Pictures paired with source code
++++++++

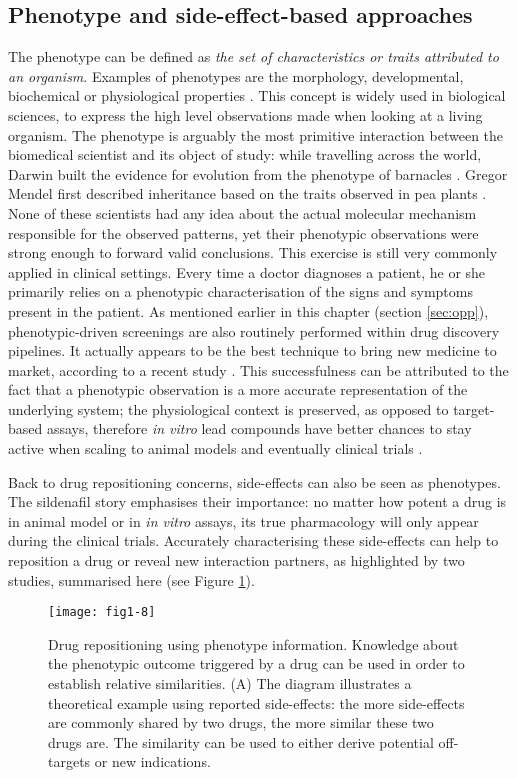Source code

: \subsection{Phenotype and side-effect-based approaches}
The phenotype can be defined as \emph{the set of characteristics or traits attributed to an organism}. Examples of phenotypes are the morphology, developmental, biochemical or physiological properties \citep{phenotypewiki}. This concept is widely used in biological sciences, to express the high level observations made when looking at a living organism. The phenotype is arguably the most primitive interaction between the biomedical scientist and its object of study: while travelling across the world, Darwin built the evidence for evolution from the phenotype of barnacles \citep{darwin2009origin}. Gregor Mendel first described inheritance based on the traits observed in pea plants \citep{mendel1866versuche}. None of these scientists had any idea about the actual molecular mechanism responsible for the observed patterns, yet their phenotypic observations were strong enough to forward valid conclusions. This exercise is still very commonly applied in clinical settings. Every time a doctor diagnoses a patient, he or she primarily relies on a phenotypic characterisation of the signs and symptoms present in the patient. As mentioned earlier in this chapter (section \ref{sec:opp}), phenotypic-driven screenings are also routinely performed within drug discovery pipelines. It actually appears to be the best technique to bring new medicine to market, according to a recent study \citep{swinney2011were}. This successfulness can be attributed to the fact that a phenotypic observation is a more accurate representation of the underlying system; the physiological context is preserved, as opposed to target-based assays, therefore \emph{in vitro} lead compounds have better chances to stay active when scaling to animal models and eventually clinical trials \citep{duran2012recycling}.

Back to drug repositioning concerns, side-effects can also be seen as phenotypes. The sildenafil story emphasises their importance: no matter how potent a drug is in animal model or in \emph{in vitro} assays, its true pharmacology will only appear during the clinical trials. Accurately characterising these side-effects can help to reposition a drug or reveal new interaction partners, as highlighted by two studies, summarised here (see Figure \ref{fig1-8}).

\begin{figure}[ht]
    \centering
    \texttt{[image: fig1-8]}
    \caption{Drug repositioning using phenotype information. Knowledge about the phenotypic outcome triggered by a drug can be used in order to establish relative similarities. (A) The diagram illustrates a theoretical example using reported side-effects: the more side-effects are commonly shared by two drugs, the more similar these two drugs are. The similarity can be used to either derive potential off-targets or new indications.}
    \label{fig1-8}
\end{figure}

++++++++

→ TASK DESCRIPTION: Take from the entries every line that has the string "based".

→ SOLUTION TO THIS PROBLEM:
: \subsection{Phenotype and side-effect-based approaches}
The phenotype can be defined as \emph{the set of characteristics or traits attributed to an organism}. Examples of phenotypes are the morphology, developmental, biochemical or physiological properties \citep{phenotypewiki}. This concept is widely used in biological sciences, to express the high level observations made when looking at a living organism. The phenotype is arguably the most primitive interaction between the biomedical scientist and its object of study: while travelling across the world, Darwin built the evidence for evolution from the phenotype of barnacles \citep{darwin2009origin}. Gregor Mendel first described inheritance based on the traits observed in pea plants \citep{mendel1866versuche}. None of these scientists had any idea about the actual molecular mechanism responsible for the observed patterns, yet their phenotypic observations were strong enough to forward valid conclusions. This exercise is still very commonly applied in clinical settings. Every time a doctor diagnoses a patient, he or she primarily relies on a phenotypic characterisation of the signs and symptoms present in the patient. As mentioned earlier in this chapter (section \ref{sec:opp}), phenotypic-driven screenings are also routinely performed within drug discovery pipelines. It actually appears to be the best technique to bring new medicine to market, according to a recent study \citep{swinney2011were}. This successfulness can be attributed to the fact that a phenotypic observation is a more accurate representation of the underlying system; the physiological context is preserved, as opposed to target-based assays, therefore \emph{in vitro} lead compounds have better chances to stay active when scaling to animal models and eventually clinical trials \citep{duran2012recycling}.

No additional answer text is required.